According to WyScout’s Expected Goal (xG) metrics, Ireland’s three best chances all came in the first half, and all from down Ireland’s right wing, so it suggests Ireland were being reasonably effective and then became less effective.

In the context of that lack of confidence, you wonder how potentially transformative the break of pure, abnormal fortune against Serbia could prove to be. 

While failing to beat Azerbaijan should not be blithely accepted as the cost of doing business these days, it’s true to say Ireland have been struggling to break down lower-ranked sides for years. 

The only sides Ireland have beaten at home in competitive games since Robbie Keane retired in 2016 have been Georgia twice, Moldova, and Gibraltar, and none of them by more than two goals. (Plus, stats show Ireland were relatively unlucky to concede against Azerbaijan: of those opponents, only Gibraltar had fewer shots and a worse xG figure at the Aviva than Azerbaijan.) 

But if Kenny got his set-up right, he got some of those in it wrong.

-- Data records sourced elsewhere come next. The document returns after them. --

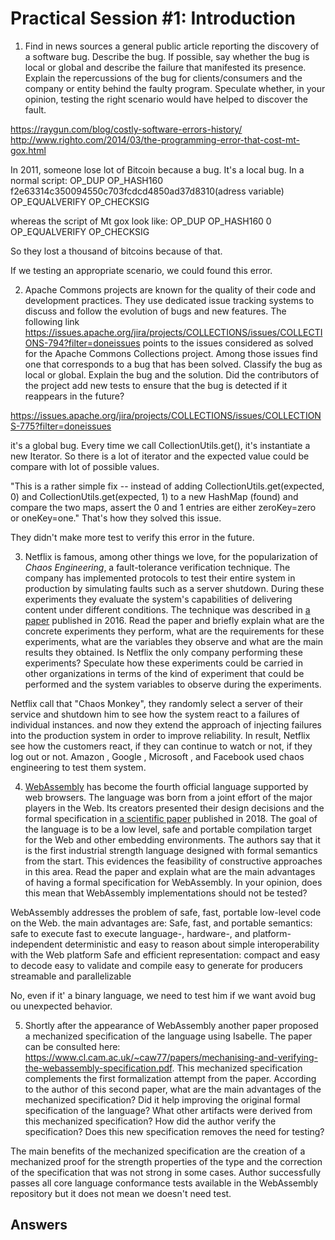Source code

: # Practical Session #1: Introduction

1. Find in news sources a general public article reporting the discovery of a software bug. Describe the bug. If possible, say whether the bug is local or global and describe the failure that manifested its presence. Explain the repercussions of the bug for clients/consumers and the company or entity behind the faulty program. Speculate whether, in your opinion, testing the right scenario would have helped to discover the fault.

https://raygun.com/blog/costly-software-errors-history/
http://www.righto.com/2014/03/the-programming-error-that-cost-mt-gox.html

In 2011, someone lose lot of Bitcoin because a bug.
It's a local bug. In a normal script:
OP_DUP
OP_HASH160
f2e63314c350094550c703fcdcd4850ad37d8310(adress variable)
OP_EQUALVERIFY
OP_CHECKSIG

whereas the script of Mt gox look like:
OP_DUP
OP_HASH160
0
OP_EQUALVERIFY
OP_CHECKSIG

So they lost a thousand of bitcoins because of that.

If we testing an appropriate scenario, we could found this error.

2. Apache Commons projects are known for the quality of their code and development practices. They use dedicated issue tracking systems to discuss and follow the evolution of bugs and new features. The following link https://issues.apache.org/jira/projects/COLLECTIONS/issues/COLLECTIONS-794?filter=doneissues points to the issues considered as solved for the Apache Commons Collections project. Among those issues find one that corresponds to a bug that has been solved. Classify the bug as local or global. Explain the bug and the solution. Did the contributors of the project add new tests to ensure that the bug is detected if it reappears in the future?

https://issues.apache.org/jira/projects/COLLECTIONS/issues/COLLECTIONS-775?filter=doneissues

it's a global bug. Every time we call CollectionUtils.get(), it's instantiate a new Iterator. So there is a lot of iterator and the expected value could be compare with lot of possible values.

"This is a rather simple fix -- instead of adding CollectionUtils.get(expected, 0) and CollectionUtils.get(expected, 1) to a new HashMap (found) and compare the two maps, assert the 0 and 1 entries are either zeroKey=zero or oneKey=one." That's how they solved this issue.

They didn't make more test to verify this error in the future.

3. Netflix is famous, among other things we love, for the popularization of *Chaos Engineering*, a fault-tolerance verification technique. The company has implemented protocols to test their entire system in production by simulating faults such as a server shutdown. During these experiments they evaluate the system's capabilities of delivering content under different conditions. The technique was described in [a paper](https://arxiv.org/ftp/arxiv/papers/1702/1702.05843.pdf) published in 2016. Read the paper and briefly explain what are the concrete experiments they perform, what are the requirements for these experiments, what are the variables they observe and what are the main results they obtained. Is Netflix the only company performing these experiments? Speculate how these experiments could be carried in other organizations in terms of the kind of experiment that could be performed and the system variables to observe during the experiments.

Netflix call that "Chaos Monkey", they randomly select a server of their service and shutdown him to see how the system react to a failures of individual instances. and now they extend the 
approach of injecting failures into the production system in order to improve reliability.
In result, Netflix see how the customers react, if they can continue to watch or not, if they log out or not. 
Amazon , Google , Microsoft , and Facebook used chaos engineering to test them system.

4. [WebAssembly](https://webassembly.org/) has become the fourth official language supported by web browsers. The language was born from a joint effort of the major players in the Web. Its creators presented their design decisions and the formal specification in [a scientific paper](https://people.mpi-sws.org/~rossberg/papers/Haas,%20Rossberg,%20Schuff,%20Titzer,%20Gohman,%20Wagner,%20Zakai,%20Bastien,%20Holman%20-%20Bringing%20the%20Web%20up%20to%20Speed%20with%20WebAssembly.pdf) published in 2018. The goal of the language is to be a low level, safe and portable compilation target for the Web and other embedding environments. The authors say that it is the first industrial strength language designed with formal semantics from the start. This evidences the feasibility of constructive approaches in this area. Read the paper and explain what are the main advantages of having a formal specification for WebAssembly. In your opinion, does this mean that WebAssembly implementations should not be tested? 

WebAssembly addresses the problem of safe, fast, portable
low-level code on the Web.
the main advantages are:
  Safe, fast, and portable semantics:
    safe to execute
    fast to execute
    language-, hardware-, and platform-independent
    deterministic and easy to reason about
    simple interoperability with the Web platform
  Safe and efficient representation:
    compact and easy to decode
    easy to validate and compile
    easy to generate for producers
    streamable and parallelizable

No, even if it' a binary language, we need to test him if we want avoid bug ou unexpected behavior.

5.  Shortly after the appearance of WebAssembly another paper proposed a mechanized specification of the language using Isabelle. The paper can be consulted here: https://www.cl.cam.ac.uk/~caw77/papers/mechanising-and-verifying-the-webassembly-specification.pdf. This mechanized specification complements the first formalization attempt from the paper. According to the author of this second paper, what are the main advantages of the mechanized specification? Did it help improving the original formal specification of the language? What other artifacts were derived from this mechanized specification? How did the author verify the specification? Does this new specification removes the need for testing?

The main benefits of the mechanized specification are the creation of a mechanized proof for the strength properties of the type and the correction of the specification that was not strong in some cases.
Author successfully passes all core language conformance tests available in the WebAssembly repository but it does not mean we doesn't need test.
## Answers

That Parrott and Molumby were replaced by McGrath and Hendrick for the Serbia game seemed a tacit admission so, but most surprising was the selection of Connolly. Kenny himself said the big learning of the Luxembourg defeat was that players not playing at club level struggled to reach the intensity of a second game in four days, but Connolly was picked to start again in spite of playing all of 45 minutes of club football this season. 

Then again, Kenny’s trust in youth paid off handsomely against Serbia, as his two best performers were the teenagers. 

Andrew Omobamidele’s selection is firmly to Kenny’s credit. Would another Irish manager have selected him ahead of a Premier League veteran like Ciaran Clark?  

andrew-omobamidele-and-shane-duffy-react Andrew Omobamidele and Shane Duffy. Morgan Treacy / INPHO Morgan Treacy / INPHO / INPHO

Gavin Bazunu most obviously kept Ireland in the game by saving nine of the 10 shots he faced, but he also made Ireland relevant in the game with his distribution.

Shane Duffy’s sloppy touch in his own box in the fifth minute summed up Ireland’s initial unease when passing in front of the Serbian press, but his accurate, longer-distance passes to the Irish wing-backs gave Serbia something else to worry about and Duffy and co. some more room to breathe. 

In this respect, Ireland are profiting from simply using their goalkeeper more.

They desperately struggled to break the Luxembourg press on Bazunu’s debut, and didn’t use his distribution often enough, passing to him just 10 times. Yesterday Bazunu received 28 passes…and misplaced just two of his own. 

There have been a few heart-stopping moments in Ireland’s efforts to build from the back under Kenny, but based on the evidence so far, it is working pretty well. Ireland lack the craft to cut open defences higher up the pitch, so they need to create space in which to play. 

They did that many times against Serbia, usually finding McClean on the left, whose crosses were much better than on Saturday, though went totally unrewarded. Ireland are clearly coached to form patterns to beat an opponent press – big progress from the Luxembourg debacle – but they are still desperately lacking a threat in central attacking areas.

Ireland have improved in playing around opponents and getting to the final third, but against Serbia, they struggled to make anything happen once they got there, relying last night on a comedy own-goal to equalise without creating a chance of note beyond Omobamidele’s long-range pile-driver. 

Ireland had just five touches in the opposition box against Serbia, the lowest figure they’ve recorded since the friendly shellacking against England last year.

That Ireland had to rely on such an outstanding display by Bazunu has been portrayed as a failure, but keep in mind the quality of the side they faced last night: Aleksander Mitrovic was the top scorer across all qualifying groups going into last night’s game, while Dusan Tadic led the way in assists. 

Ireland remain a side stuck in progress, still held back by some of their old failings and still redeemed by some of their old strengths. We’ve seen good and bad from them over this window, just as we saw in March. 

In a fraught and polarised debate, the accurate picture lies somewhere in the middle. 

It’s for the FAI to pick through it when all is said and done in November.